Background of the case: Two Danish citizens established Centros Ltd under the UK company law for carrying on a wine import and export business. The company was trading only in Denmark, however. The incorporators clearly stated that they had established the entity under the UK company law solely to avoid the minimum capitalisation requirement for Danish limited liability companies (in Denmark this was 125,000 Danish kroner, while in the UK the minimum capital requirement was £1). The Danish commercial registry considered this to be an unlawful circumvention of the Danish minimum capitalisation rules and so refused to register the company’s branch office in Denmark. The Danish registry justified its enforcement of the rule by the necessity to protect creditors and prevent fraudulent insolvency. Centros Ltd argued that it had the right to be recognised in Denmark under the provisions of freedom of establishment in the EC Treaty, articles 52 and 58. The Danish court referred the matter to the ECJ.
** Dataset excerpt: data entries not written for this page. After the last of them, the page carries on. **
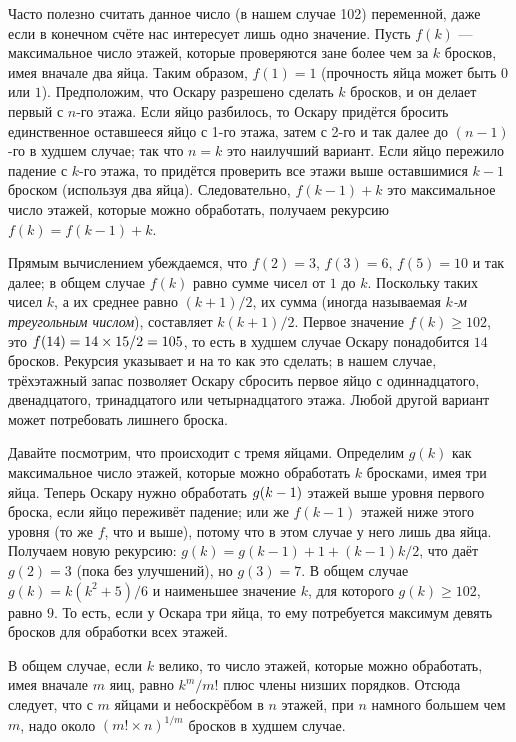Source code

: Часто полезно считать данное число (в нашем случае 102) переменной, даже если в конечном счёте нас интересует лишь одно значение.
Пусть $f(k)$ --- максимальное число этажей, которые проверяются зане более чем за $k$ бросков, имея вначале два яйца.
Таким образом, $f(1) = 1$ (прочность яйца может быть $0$ или $1$).
Предположим, что Оскару разрешено сделать $k$ бросков, и он делает первый с $n$-го этажа.
Если яйцо разбилось, то Оскару придётся бросить единственное оставшееся яйцо с 1-го этажа, затем с 2-го и так далее до $(n-1)$-го в худшем случае;
так что $n = k$ это наилучший вариант.
Если яйцо пережило падение с $k$-го этажа, то придётся проверить все этажи выше оставшимися $k-1$ броском (используя два яйца).
Следовательно, $f(k - 1) + k$ это максимальное число этажей, которые можно обработать,
получаем рекурсию $f(k) = f(k - 1) + k$.

Прямым вычислением убеждаемся, что $f(2) = 3$, $f(3) = 6$, $f(5) = 10$ и так далее; в общем случае $f(k)$ равно сумме чисел от $1$ до $k$.
Поскольку таких чисел $k$, а их среднее равно $(k + 1)/2$, их сумма (иногда называемая \emph{$k$-м треугольным числом}), составляет $k(k + 1)/2$.
Первое значение $f(k)\ge 102$, это $f(14) \z= 14 \times 15/2 \z= 105$, то есть в худшем случае Оскару понадобится $14$ бросков.
Рекурсия указывает и на то как это сделать;
в нашем случае, трёхэтажный запас позволяет Оскару сбросить первое яйцо с одиннадцатого, двенадцатого, тринадцатого или четырнадцатого этажа.
Любой другой вариант может потребовать лишнего броска.

Давайте посмотрим, что происходит с тремя яйцами.
Определим $g(k)$ как максимальное число этажей, которые можно обработать $k$ бросками, имея три яйца.
Теперь Оскару нужно обработать $g(k \z- 1)$ этажей выше уровня первого броска, если яйцо переживёт падение;
или же $f(k - 1)$ этажей ниже этого уровня (то же $f$, что и выше), потому что в этом случае у него лишь два яйца.
Получаем новую рекурсию: $g(k) = g(k-1) + 1 + (k - 1)k/2$, что даёт $g(2) = 3$ (пока без улучшений), но $g(3) = 7$.
В общем случае $g(k)=k(k^2+5)/6$ и наименьшее значение $k$, для которого $g(k)\ge 102$, равно $9$.
То есть, если у Оскара три яйца, то ему потребуется максимум девять бросков для обработки всех этажей.

В общем случае, если $k$ велико, то число этажей, которые можно обработать, имея вначале $m$ яиц, равно $k^m/m!$ плюс члены низших порядков.
Отсюда следует, что с $m$ яйцами и небоскрёбом в $n$ этажей, при $n$ намного большем чем $m$, надо около $(m!\times n)^{1/m}$ бросков в худшем случае.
The decision: The ECJ held, first, that where a company exercises its freedom of establishment under the EC Treaty, the Member States are prohibited from discriminating against this company on the ground that it was formed in accordance with the law of another Member State in which it has its registered office but does not carry on any business. So, the Danish authorities' refusal to register the branch of the company was contrary to Articles 52 and 58, and it not justified by the aim of protecting creditors by anticipating the risks of fraudulent bankruptcy due to the insolvency of companies having inadequate initial capitalisation. Second, a Member state is not authorised to restrict freedom of establishment on the ground of protecting creditors or preventing fraud if there are other ways of doing so: the national authorities could adopt less restrictive measures, such as enabling creditors to obtain necessary guarantees, or could adopt measures preventing or penalising fraud, if necessary with the cooperation of another Member State. Besides, the Court pointed to there being an opportunity for Member States to adopt harmonising legislation in this area of company law on the European Community level.
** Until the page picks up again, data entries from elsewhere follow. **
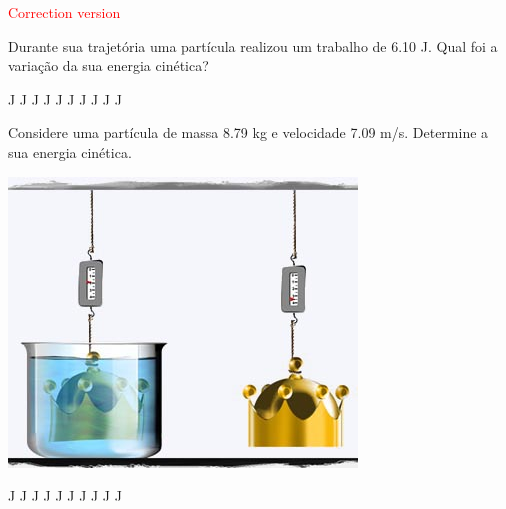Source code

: \documentclass[12pt, addpoints]{exam}
\begin{document}
\begin{center}
\textcolor{red}{\emph\Large Correction version}\end{center}
\begin{questions}
\begin{multicols}{2}
\question[33] 
            Durante sua trajetória uma partícula realizou um trabalho de    6.10 J. Qual foi a variação da sua energia cinética?
        

\begin{oneparchoices}
 J J J J J J J J J J\end{oneparchoices}

\begin{oneparchoices}
\end{oneparchoices}
\question[23] 
            Considere uma partícula de massa    8.79 kg e velocidade    7.09 m/s. Determine a sua energia cinética.
        

\begin{center}
\begin{minipage}[c]{0.75\linewidth}
\includegraphics[width=\textwidth]{MWE001.jpg}
\end{minipage}

\end{center}
\begin{oneparchoices}
 J J J J J J J J J J\end{oneparchoices}

\begin{oneparchoices}
\end{oneparchoices}
\end{multicols}
\end{questions}
\newpage
\end{document}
That interpretation does not, however, prevent the authorities of the Member State concerned from adopting any appropriate measure for preventing or penalising fraud, either in relation to the company itself, if need be in cooperation with the Member State in which it was formed, or in relation to its members, where it has been established that they are in fact attempting, by means of the formation of a company, to evade their obligations towards private or public creditors established in the territory of the Member State concerned.
Significance and implications: In this leading case the ECJ gave quite a liberal interpretation of the freedom of establishment.